*SUPPLIED MATERIAL*.
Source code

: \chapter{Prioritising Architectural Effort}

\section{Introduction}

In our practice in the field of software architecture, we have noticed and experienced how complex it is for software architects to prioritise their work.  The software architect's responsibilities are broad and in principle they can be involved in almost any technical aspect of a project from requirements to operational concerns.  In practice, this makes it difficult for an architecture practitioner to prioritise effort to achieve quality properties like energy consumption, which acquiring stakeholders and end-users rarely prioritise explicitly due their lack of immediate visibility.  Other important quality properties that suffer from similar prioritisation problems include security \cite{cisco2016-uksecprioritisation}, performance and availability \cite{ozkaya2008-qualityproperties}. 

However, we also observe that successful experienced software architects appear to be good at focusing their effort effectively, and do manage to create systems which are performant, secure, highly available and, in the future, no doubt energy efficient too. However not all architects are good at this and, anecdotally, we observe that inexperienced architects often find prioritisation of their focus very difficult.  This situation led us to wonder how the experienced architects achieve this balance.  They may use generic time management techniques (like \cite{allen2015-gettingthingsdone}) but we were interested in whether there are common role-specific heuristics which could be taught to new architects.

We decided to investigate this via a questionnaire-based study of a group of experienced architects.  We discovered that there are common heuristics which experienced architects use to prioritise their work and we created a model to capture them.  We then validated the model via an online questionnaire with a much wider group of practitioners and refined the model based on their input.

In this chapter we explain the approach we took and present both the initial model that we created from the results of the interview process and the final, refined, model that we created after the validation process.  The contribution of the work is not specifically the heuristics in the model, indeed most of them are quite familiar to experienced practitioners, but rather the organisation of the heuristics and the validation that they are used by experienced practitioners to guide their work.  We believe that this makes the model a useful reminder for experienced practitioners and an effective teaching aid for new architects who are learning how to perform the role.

--

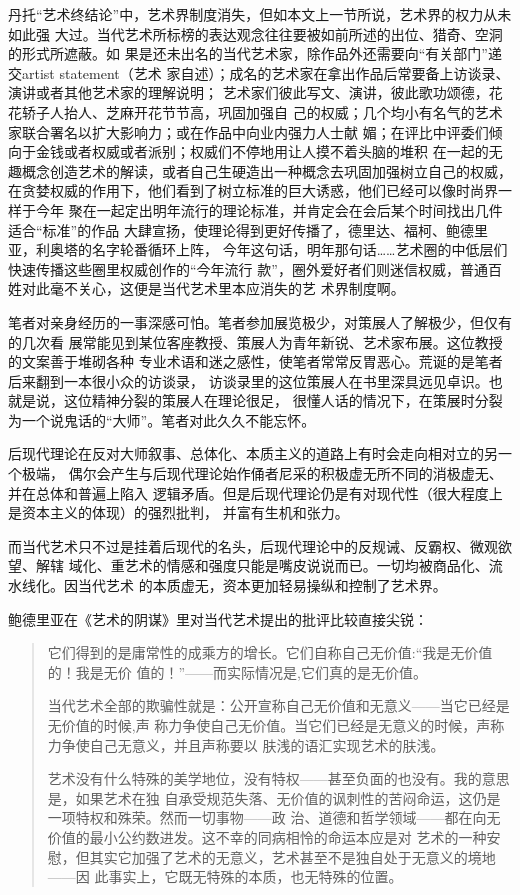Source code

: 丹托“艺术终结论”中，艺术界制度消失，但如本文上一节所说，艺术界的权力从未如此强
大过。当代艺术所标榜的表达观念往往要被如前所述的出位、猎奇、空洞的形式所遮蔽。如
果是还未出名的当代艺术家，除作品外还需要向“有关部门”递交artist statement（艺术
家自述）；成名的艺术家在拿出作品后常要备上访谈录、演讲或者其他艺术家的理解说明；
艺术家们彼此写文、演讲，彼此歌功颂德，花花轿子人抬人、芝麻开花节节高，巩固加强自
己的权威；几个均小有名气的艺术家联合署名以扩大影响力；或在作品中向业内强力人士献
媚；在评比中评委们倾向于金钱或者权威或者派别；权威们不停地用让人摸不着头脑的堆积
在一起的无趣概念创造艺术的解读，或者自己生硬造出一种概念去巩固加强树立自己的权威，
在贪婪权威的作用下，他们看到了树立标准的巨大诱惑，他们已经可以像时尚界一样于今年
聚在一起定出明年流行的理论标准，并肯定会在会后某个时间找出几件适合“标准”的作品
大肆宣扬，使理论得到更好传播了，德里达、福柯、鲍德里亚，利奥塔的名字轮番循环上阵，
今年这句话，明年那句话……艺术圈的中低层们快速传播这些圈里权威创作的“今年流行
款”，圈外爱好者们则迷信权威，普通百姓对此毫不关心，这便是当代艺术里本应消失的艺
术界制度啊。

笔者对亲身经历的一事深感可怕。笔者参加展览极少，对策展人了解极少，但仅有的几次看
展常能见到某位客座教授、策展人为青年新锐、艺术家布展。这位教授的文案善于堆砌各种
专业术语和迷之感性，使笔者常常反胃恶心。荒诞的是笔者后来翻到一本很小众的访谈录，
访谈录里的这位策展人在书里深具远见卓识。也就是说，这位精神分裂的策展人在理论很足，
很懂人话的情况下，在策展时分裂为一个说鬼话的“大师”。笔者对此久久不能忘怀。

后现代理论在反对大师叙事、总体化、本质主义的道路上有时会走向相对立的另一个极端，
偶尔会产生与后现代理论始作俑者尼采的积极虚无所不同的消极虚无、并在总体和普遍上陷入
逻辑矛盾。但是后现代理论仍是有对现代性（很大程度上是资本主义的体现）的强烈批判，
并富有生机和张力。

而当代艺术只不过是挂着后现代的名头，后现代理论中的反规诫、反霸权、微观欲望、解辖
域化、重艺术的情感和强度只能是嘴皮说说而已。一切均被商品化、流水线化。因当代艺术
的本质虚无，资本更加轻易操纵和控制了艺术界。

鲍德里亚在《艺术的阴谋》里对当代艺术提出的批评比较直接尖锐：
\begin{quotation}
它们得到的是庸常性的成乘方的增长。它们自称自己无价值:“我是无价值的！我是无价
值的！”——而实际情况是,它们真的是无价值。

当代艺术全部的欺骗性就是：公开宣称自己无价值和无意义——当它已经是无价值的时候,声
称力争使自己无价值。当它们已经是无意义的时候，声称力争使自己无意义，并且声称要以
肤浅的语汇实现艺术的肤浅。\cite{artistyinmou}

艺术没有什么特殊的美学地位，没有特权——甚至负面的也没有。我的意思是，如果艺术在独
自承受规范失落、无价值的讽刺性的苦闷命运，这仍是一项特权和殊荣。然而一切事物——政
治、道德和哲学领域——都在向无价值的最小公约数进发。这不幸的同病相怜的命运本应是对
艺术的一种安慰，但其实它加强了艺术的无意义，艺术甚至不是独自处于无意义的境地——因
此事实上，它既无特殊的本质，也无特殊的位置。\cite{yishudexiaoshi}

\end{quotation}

--

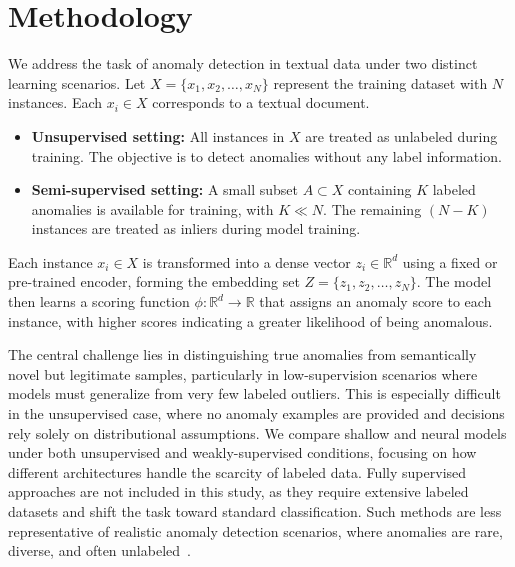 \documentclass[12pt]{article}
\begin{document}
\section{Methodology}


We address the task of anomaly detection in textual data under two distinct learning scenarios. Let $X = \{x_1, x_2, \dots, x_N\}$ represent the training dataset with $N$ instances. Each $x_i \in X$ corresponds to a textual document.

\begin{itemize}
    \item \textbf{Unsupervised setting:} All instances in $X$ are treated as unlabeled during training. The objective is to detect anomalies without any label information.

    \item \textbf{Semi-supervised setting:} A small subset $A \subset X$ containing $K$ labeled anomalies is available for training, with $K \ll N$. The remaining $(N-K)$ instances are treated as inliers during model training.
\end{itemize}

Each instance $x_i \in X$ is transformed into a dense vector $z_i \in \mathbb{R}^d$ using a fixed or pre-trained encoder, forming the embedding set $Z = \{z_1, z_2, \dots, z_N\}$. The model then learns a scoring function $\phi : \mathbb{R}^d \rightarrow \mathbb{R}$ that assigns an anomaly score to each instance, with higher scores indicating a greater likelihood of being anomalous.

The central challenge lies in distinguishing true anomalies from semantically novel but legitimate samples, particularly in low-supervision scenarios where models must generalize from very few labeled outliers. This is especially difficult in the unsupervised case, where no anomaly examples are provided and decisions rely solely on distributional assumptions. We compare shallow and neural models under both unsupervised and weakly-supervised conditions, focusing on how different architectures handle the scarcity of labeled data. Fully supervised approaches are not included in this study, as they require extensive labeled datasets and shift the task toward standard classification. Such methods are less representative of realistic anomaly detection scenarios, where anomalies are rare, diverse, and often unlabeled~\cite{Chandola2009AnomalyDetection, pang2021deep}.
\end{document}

*WHAT NEEDS TO BE DONE*.
Count how many lines in the listing contain the string "study". Only that number should be given.

*OUTPUT FOR THIS EXERCISE*.
2